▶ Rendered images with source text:
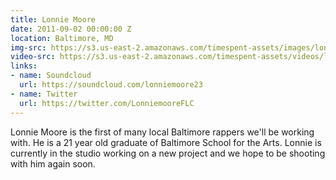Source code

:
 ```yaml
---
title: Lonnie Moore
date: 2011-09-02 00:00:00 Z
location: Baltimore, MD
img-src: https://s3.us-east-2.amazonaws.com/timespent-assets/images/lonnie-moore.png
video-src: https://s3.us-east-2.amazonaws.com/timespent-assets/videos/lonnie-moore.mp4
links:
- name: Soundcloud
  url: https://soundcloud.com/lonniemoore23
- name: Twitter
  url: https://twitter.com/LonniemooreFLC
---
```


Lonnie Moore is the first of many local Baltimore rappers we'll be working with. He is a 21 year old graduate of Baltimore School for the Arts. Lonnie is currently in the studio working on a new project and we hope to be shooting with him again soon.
==
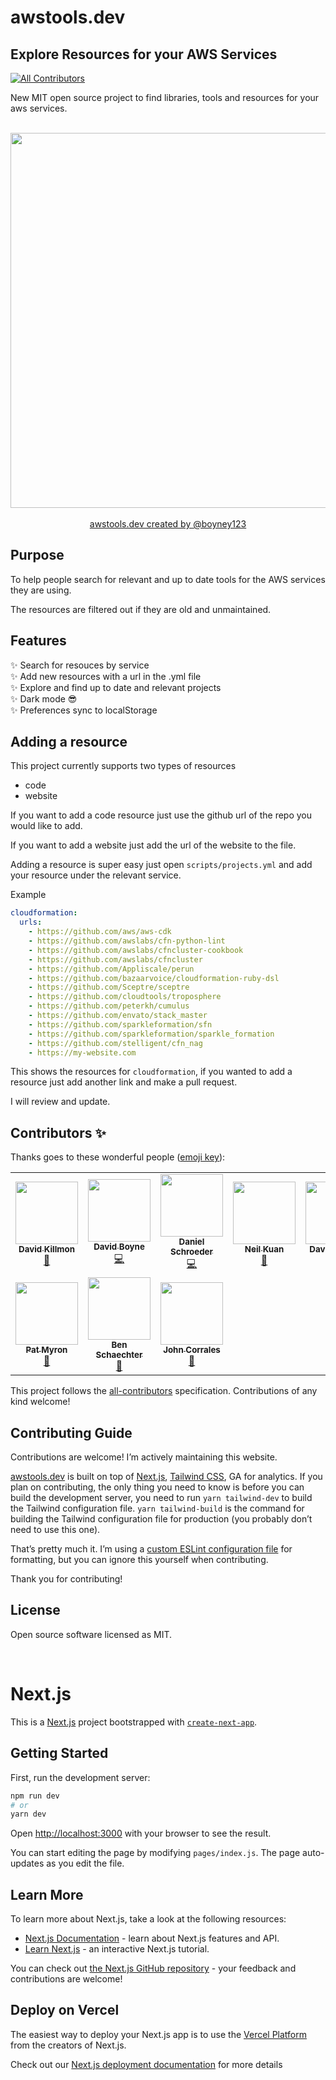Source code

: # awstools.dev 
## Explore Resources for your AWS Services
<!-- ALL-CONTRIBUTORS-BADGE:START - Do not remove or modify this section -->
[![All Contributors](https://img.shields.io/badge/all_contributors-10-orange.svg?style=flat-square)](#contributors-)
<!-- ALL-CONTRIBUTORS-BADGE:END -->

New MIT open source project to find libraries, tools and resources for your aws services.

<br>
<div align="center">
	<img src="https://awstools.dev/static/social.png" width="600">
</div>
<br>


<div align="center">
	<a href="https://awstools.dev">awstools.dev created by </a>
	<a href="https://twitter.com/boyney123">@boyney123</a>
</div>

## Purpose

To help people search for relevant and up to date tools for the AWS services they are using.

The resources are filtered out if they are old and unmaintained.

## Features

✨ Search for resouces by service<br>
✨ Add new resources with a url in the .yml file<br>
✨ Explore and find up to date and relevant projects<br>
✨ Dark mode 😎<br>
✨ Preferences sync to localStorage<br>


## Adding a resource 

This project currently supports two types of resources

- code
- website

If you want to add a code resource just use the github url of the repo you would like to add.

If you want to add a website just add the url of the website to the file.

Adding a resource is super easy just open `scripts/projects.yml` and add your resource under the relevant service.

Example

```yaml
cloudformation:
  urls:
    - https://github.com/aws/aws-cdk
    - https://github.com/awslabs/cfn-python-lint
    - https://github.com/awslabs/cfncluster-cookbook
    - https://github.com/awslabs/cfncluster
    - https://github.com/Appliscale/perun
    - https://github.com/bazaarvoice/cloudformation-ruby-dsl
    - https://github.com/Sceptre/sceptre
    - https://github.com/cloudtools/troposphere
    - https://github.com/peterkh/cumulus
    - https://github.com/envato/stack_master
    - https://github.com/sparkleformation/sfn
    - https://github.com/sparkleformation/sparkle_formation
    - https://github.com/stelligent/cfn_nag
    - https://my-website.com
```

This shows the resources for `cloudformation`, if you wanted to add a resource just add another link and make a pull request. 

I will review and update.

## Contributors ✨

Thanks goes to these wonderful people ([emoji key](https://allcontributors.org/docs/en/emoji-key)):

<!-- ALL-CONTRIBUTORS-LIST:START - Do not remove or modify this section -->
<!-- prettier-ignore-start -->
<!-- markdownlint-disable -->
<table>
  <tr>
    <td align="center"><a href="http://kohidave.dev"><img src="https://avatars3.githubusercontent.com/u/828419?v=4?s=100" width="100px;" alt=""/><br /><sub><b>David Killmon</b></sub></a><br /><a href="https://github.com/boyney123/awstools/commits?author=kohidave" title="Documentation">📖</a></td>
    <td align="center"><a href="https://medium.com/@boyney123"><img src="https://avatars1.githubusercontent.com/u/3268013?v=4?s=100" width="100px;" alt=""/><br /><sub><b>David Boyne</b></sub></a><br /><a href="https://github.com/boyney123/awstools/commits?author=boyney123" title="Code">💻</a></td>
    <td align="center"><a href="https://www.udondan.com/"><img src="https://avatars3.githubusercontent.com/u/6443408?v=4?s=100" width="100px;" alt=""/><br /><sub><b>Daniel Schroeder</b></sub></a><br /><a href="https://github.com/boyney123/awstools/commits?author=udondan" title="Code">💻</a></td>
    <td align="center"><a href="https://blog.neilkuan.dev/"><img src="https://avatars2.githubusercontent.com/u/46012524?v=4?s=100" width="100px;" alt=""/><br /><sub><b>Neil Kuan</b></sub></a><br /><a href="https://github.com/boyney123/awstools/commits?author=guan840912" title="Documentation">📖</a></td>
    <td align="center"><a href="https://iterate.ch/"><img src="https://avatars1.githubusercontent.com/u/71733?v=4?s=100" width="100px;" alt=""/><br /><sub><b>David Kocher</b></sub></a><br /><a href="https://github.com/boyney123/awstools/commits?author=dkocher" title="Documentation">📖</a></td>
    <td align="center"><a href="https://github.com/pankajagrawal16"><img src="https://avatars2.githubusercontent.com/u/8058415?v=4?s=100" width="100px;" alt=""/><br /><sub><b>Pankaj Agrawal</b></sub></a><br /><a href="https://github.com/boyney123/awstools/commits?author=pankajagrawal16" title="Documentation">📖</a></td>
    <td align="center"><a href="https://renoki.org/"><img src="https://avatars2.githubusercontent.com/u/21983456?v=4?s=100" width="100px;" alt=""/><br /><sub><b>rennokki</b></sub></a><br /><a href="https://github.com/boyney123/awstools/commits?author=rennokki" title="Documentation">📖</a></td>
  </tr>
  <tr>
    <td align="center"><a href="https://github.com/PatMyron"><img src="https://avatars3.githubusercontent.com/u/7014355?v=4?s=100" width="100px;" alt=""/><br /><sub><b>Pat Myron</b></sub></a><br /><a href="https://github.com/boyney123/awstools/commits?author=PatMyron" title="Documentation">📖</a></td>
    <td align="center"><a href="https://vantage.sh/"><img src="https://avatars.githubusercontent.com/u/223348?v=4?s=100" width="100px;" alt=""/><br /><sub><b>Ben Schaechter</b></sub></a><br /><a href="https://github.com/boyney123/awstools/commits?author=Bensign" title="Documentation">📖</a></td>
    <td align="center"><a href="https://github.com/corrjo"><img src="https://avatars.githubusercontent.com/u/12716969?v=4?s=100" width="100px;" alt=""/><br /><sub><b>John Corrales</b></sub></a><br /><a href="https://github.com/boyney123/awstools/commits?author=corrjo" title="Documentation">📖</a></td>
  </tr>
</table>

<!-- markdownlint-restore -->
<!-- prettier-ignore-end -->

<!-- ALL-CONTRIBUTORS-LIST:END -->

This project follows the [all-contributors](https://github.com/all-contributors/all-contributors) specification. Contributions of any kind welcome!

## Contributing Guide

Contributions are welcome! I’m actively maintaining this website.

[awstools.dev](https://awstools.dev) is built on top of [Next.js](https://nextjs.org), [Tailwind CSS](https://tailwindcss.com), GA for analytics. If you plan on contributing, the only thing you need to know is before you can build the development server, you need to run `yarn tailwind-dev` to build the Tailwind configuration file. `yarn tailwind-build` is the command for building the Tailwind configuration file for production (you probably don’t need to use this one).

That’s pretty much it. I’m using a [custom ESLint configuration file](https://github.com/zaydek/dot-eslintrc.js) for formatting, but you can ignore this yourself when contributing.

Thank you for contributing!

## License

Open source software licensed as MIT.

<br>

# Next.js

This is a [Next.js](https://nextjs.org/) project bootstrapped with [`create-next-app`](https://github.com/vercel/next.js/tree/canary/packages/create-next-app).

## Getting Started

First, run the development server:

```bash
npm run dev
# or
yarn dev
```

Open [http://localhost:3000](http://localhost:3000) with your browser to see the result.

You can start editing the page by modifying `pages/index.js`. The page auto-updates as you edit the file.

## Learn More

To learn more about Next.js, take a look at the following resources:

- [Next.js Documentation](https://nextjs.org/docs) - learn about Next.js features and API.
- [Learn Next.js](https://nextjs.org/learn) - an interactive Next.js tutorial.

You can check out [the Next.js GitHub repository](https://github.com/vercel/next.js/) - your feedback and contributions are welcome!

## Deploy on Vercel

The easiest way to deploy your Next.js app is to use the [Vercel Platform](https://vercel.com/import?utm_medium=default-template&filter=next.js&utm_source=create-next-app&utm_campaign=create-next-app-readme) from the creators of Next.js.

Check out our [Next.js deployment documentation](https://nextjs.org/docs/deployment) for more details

▶ AIM OF THE EXERCISE:
Find and copy every line in the entries above where the string "people" occurs.

▶ ANSWER BOX:
To help people search for relevant and up to date tools for the AWS services they are using.
Thanks goes to these wonderful people ([emoji key](https://allcontributors.org/docs/en/emoji-key)):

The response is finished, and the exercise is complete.